Mentoring, she says, is “probably the most rewarding thing that I’ve done” — especially watching some of those students attend MIT and excel. She has continued to cultivate her love of teaching and mentoring as a teaching assistant during her PhD program.
Du is also a founding member and leader of the MIT MakerWorkshop, one of the few student-run makerspaces at MIT. As a master’s student, she noticed an unmet need for a makerspace where students could work on their personal projects, at hours that were convenient to them and did not conflict with class time. Even though there were already a lot of shops on campus, she says, “It was “pretty difficult to get access to a machine shop and for most of them, you were only supposed to work on class projects or research projects.”
The MakerWorkshop has served as much more than a workplace for Du; it has also been a hub for connections and inspiration throughout her graduate career. “A lot of times, I have an engineering problem or a life problem and I just want to talk to somebody. I could roam around the space, somebody would be there, and you could just talk to them about their experiences or have impromptu design reviews on the board.”
The connections that Du formed through MakerWorkshop led her in an unexpected direction: reality TV. She was one of a group of MakerWorkshop members who formed a team named SawBlaze for the Discovery show “BattleBots,” a revival of an old Comedy Central show from the early 2000s. In the show, teams build 250-pound robots to “fight to the death” in an arena. The SawBlaze team has competed in four seasons to date, starting in 2016 with season 2. “It is really different from the stuff we usually design and build [for research or class], because you are designing to material failure,” Du says. So far, the experience has taught her how to plan and design for the most extreme cases of impact, often relying on intuition, experience, and empirical testing, because these scenarios are usually beyond the limits of modeling.

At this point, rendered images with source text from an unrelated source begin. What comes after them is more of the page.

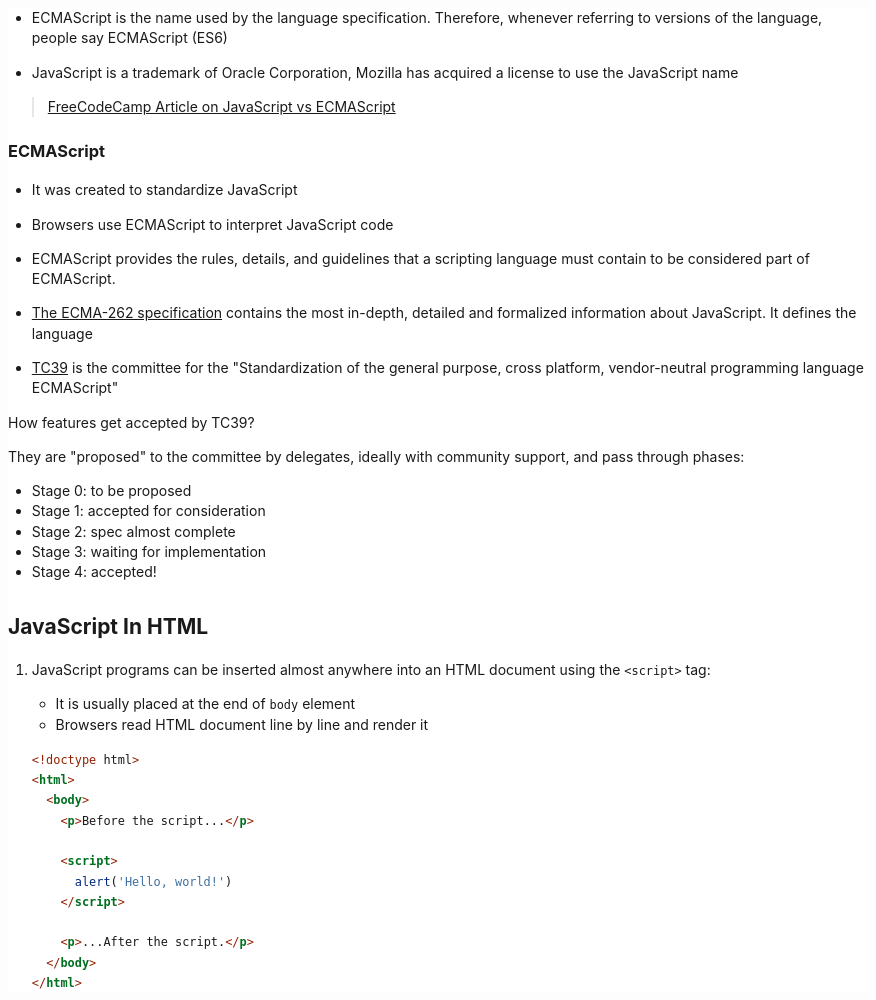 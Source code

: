 - ECMAScript is the name used by the language specification. Therefore, whenever referring to versions of the language, people say ECMAScript (ES6)

- JavaScript is a trademark of Oracle Corporation, Mozilla has acquired a license to use the JavaScript name

> [FreeCodeCamp Article on JavaScript vs ECMAScript](https://www.freecodecamp.org/news/whats-the-difference-between-javascript-and-ecmascript-cba48c73a2b5/)

### ECMAScript

- It was created to standardize JavaScript

- Browsers use ECMAScript to interpret JavaScript code

- ECMAScript provides the rules, details, and guidelines that a scripting language must contain to be considered part of ECMAScript.

- [The ECMA-262 specification](https://www.ecma-international.org/publications/standards/Ecma-262.htm) contains the most in-depth, detailed and formalized information about JavaScript. It defines the language

- [TC39](https://github.com/tc39) is the committee for the "Standardization of the general purpose, cross platform, vendor-neutral programming language ECMAScript"

How features get accepted by TC39?

They are "proposed" to the committee by delegates, ideally with community support, and pass through phases:

- Stage 0: to be proposed
- Stage 1: accepted for consideration
- Stage 2: spec almost complete
- Stage 3: waiting for implementation
- Stage 4: accepted!

## JavaScript In HTML

1. JavaScript programs can be inserted almost anywhere into an HTML document using the `<script>` tag:

   - It is usually placed at the end of `body` element
   - Browsers read HTML document line by line and render it

   ```html
   <!doctype html>
   <html>
     <body>
       <p>Before the script...</p>

       <script>
         alert('Hello, world!')
       </script>

       <p>...After the script.</p>
     </body>
   </html>
   ```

However, Du is less than interested in the screen time that the “BattleBots” role has brought her. Even though she is excited about the show’s upcoming season 6, she favors the outreach events, termed maker faires, where awe-struck kids excitedly point out their favorite robots and she has the opportunity to share how she got started in engineering.
This fall marks the 10th year of Du’s MIT career. As she begins to contemplate what she’ll do after she graduates, she’s keeping an open mind. She knows she wants to work on new technology development, whether that leads her to industry or academia. And she knows that teaching and mentoring will play an important role in her future. “The more time you put into teaching, the more rewarding it is,” she says. “To see your students get it and improve, that just means the world to me.”